Oh, those awkward early weeks of a new social platform when so many of the conversations seem to be about the platform itself. This week, the new kid on the block is Threads, Meta’s answer to Twitter.
Scrolling through my feed on Threads, it seems three out of every four posts is either some variation on “So this is Threads,” advice for using Threads, reflections on the experience so far or predictions for Threads’ future.
Or a sardonic reflection on the fact that we all seem to be using Threads as a way to talk about Threads. Which is, let’s face it, kind of hilarious. (Hence the cartoon.)
Thing is, though? It’s also absolutely natural. If you and I were plunked down in unfamiliar surroundings, I’m guessing we’d be spending a lot of your early time there talking about those surroundings: observing, analyzing, speculating and even critiquing them.

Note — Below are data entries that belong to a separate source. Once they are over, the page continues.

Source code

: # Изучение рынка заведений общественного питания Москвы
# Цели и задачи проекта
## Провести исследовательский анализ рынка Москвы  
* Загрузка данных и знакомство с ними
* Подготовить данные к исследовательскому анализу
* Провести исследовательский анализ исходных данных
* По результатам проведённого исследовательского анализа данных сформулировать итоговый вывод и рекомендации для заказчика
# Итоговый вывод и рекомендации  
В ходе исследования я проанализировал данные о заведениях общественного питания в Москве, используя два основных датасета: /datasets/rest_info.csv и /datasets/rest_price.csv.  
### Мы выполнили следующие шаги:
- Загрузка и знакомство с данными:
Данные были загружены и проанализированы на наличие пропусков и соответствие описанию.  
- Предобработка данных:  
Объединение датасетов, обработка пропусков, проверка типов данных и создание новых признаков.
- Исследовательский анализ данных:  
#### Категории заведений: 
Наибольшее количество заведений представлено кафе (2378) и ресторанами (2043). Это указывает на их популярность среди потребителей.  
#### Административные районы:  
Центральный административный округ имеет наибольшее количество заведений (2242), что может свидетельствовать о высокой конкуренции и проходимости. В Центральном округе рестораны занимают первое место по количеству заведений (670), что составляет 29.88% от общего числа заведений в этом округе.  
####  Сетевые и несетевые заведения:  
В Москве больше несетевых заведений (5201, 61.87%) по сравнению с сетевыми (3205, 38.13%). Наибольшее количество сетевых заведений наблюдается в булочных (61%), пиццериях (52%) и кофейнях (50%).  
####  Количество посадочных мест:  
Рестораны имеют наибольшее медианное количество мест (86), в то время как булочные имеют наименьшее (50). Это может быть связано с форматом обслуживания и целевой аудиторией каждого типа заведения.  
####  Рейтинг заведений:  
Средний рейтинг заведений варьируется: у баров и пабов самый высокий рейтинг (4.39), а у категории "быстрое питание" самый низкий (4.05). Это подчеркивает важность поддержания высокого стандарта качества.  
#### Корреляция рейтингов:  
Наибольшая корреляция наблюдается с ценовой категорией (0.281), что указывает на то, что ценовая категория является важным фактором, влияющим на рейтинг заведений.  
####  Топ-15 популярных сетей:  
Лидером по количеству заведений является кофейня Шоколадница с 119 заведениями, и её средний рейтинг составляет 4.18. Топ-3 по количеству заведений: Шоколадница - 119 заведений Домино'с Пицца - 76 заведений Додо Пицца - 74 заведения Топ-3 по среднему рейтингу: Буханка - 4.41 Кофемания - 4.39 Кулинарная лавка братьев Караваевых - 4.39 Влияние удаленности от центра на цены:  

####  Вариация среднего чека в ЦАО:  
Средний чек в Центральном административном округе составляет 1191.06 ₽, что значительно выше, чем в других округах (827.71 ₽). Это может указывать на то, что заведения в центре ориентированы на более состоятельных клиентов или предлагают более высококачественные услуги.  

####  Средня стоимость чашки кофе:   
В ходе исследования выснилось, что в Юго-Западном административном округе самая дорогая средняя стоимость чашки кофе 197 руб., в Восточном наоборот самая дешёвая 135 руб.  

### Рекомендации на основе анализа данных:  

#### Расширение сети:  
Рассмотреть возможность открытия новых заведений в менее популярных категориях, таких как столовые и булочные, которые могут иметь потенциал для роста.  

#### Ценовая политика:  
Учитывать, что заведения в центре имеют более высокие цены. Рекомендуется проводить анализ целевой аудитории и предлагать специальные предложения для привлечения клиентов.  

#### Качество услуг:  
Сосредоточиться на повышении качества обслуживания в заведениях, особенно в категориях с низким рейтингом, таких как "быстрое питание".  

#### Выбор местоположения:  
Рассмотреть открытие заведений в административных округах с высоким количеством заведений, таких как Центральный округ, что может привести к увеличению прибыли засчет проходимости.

One unavoidable topic when we’re talking about Threads: privacy. By now you’ve probably heard about just what a spectacular personal-data-land-grab Threads involves. It’s pretty much what the Facebook and Instagram apps already require you to fork over before you can start posting cat reels and such); a little more than Twitter; and a lot more than, say, BlueSky.
The privacy winner, though, is Mastodon. Here’s how they put it at Ars Technica:
Below is all the data collected by Mastodon that’s mentioned in the App Store.

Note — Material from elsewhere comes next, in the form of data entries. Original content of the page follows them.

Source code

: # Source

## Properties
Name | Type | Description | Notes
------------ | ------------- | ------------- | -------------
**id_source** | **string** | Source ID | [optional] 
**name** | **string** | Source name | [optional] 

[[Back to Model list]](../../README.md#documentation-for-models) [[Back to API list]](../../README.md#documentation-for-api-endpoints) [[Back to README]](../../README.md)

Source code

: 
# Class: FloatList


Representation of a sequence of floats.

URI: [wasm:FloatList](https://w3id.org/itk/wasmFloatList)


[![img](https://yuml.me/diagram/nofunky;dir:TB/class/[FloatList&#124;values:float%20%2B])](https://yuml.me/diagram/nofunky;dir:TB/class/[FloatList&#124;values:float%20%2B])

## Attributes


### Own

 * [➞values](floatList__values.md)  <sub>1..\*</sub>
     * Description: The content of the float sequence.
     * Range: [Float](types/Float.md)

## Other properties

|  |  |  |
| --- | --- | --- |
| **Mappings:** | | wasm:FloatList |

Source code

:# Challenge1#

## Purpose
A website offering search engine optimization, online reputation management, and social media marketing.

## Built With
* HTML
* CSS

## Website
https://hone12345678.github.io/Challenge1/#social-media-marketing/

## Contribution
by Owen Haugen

*In the style of Taylor Swift.*
[Blank Space]
(And if you’re wondering whether you can find me on Mastodon, why yes, you very much can.)
As we’re adjusting to this latest meteor impact in our social media ecosystem, it’s worth considering that there may not be any one successor to Twitter. Maybe we should stop trying to figure out who will win that crown — because perhaps there shouldn’t be a crown in the first place.

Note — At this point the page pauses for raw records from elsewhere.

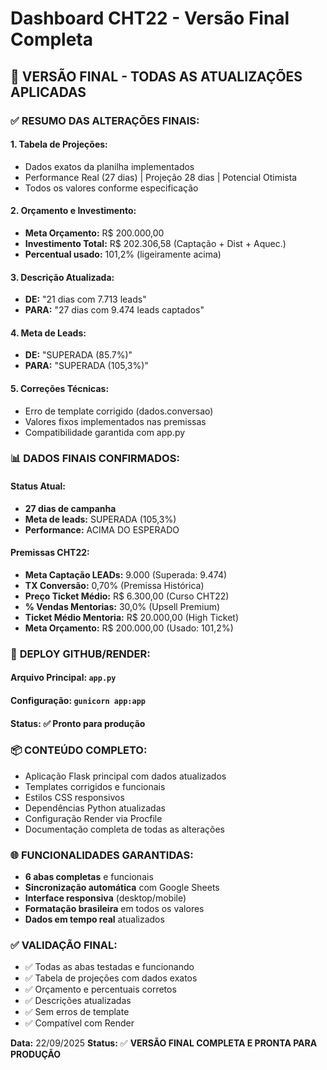 # Dashboard CHT22 - Versão Final Completa

## 🎯 **VERSÃO FINAL - TODAS AS ATUALIZAÇÕES APLICADAS**

### ✅ **RESUMO DAS ALTERAÇÕES FINAIS:**

#### **1. Tabela de Projeções:**
- Dados exatos da planilha implementados
- Performance Real (27 dias) | Projeção 28 dias | Potencial Otimista
- Todos os valores conforme especificação

#### **2. Orçamento e Investimento:**
- **Meta Orçamento:** R$ 200.000,00
- **Investimento Total:** R$ 202.306,58 (Captação + Dist + Aquec.)
- **Percentual usado:** 101,2% (ligeiramente acima)

#### **3. Descrição Atualizada:**
- **DE:** "21 dias com 7.713 leads"
- **PARA:** "27 dias com 9.474 leads captados"

#### **4. Meta de Leads:**
- **DE:** "SUPERADA (85.7%)"
- **PARA:** "SUPERADA (105,3%)"

#### **5. Correções Técnicas:**
- Erro de template corrigido (dados.conversao)
- Valores fixos implementados nas premissas
- Compatibilidade garantida com app.py

### 📊 **DADOS FINAIS CONFIRMADOS:**

#### **Status Atual:**
- **27 dias de campanha**
- **Meta de leads:** SUPERADA (105,3%)
- **Performance:** ACIMA DO ESPERADO

#### **Premissas CHT22:**
- **Meta Captação LEADs:** 9.000 (Superada: 9.474)
- **TX Conversão:** 0,70% (Premissa Histórica)
- **Preço Ticket Médio:** R$ 6.300,00 (Curso CHT22)
- **% Vendas Mentorias:** 30,0% (Upsell Premium)
- **Ticket Médio Mentoria:** R$ 20.000,00 (High Ticket)
- **Meta Orçamento:** R$ 200.000,00 (Usado: 101,2%)

### 🚀 **DEPLOY GITHUB/RENDER:**

#### **Arquivo Principal:** `app.py`
#### **Configuração:** `gunicorn app:app`
#### **Status:** ✅ Pronto para produção

### 📦 **CONTEÚDO COMPLETO:**
- Aplicação Flask principal com dados atualizados
- Templates corrigidos e funcionais
- Estilos CSS responsivos
- Dependências Python atualizadas
- Configuração Render via Procfile
- Documentação completa de todas as alterações

### 🌐 **FUNCIONALIDADES GARANTIDAS:**
- **6 abas completas** e funcionais
- **Sincronização automática** com Google Sheets
- **Interface responsiva** (desktop/mobile)
- **Formatação brasileira** em todos os valores
- **Dados em tempo real** atualizados

### ✅ **VALIDAÇÃO FINAL:**
- ✅ Todas as abas testadas e funcionando
- ✅ Tabela de projeções com dados exatos
- ✅ Orçamento e percentuais corretos
- ✅ Descrições atualizadas
- ✅ Sem erros de template
- ✅ Compatível com Render

**Data:** 22/09/2025
**Status:** ✅ **VERSÃO FINAL COMPLETA E PRONTA PARA PRODUÇÃO**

Threads’ makers are promising they’ll be connecting it before long to the Fediverse, a group of intercommunicating servers and services connected through a common protocol (thanks again, Evan Prodromou!) So the successor to Twitter might be not be one service, but thousands. Let a million servers bloom.
That holds just the faintest shadow of a glimmer of a spark of hope for the revival of the open Internet heralded in the early years of Web 2.0 — blogs and wikis and services large and small all talking to each other, and users being able to communicate across platforms instead of within walled gardens.
That’s a party I’d love to go to. I’ll bring chips.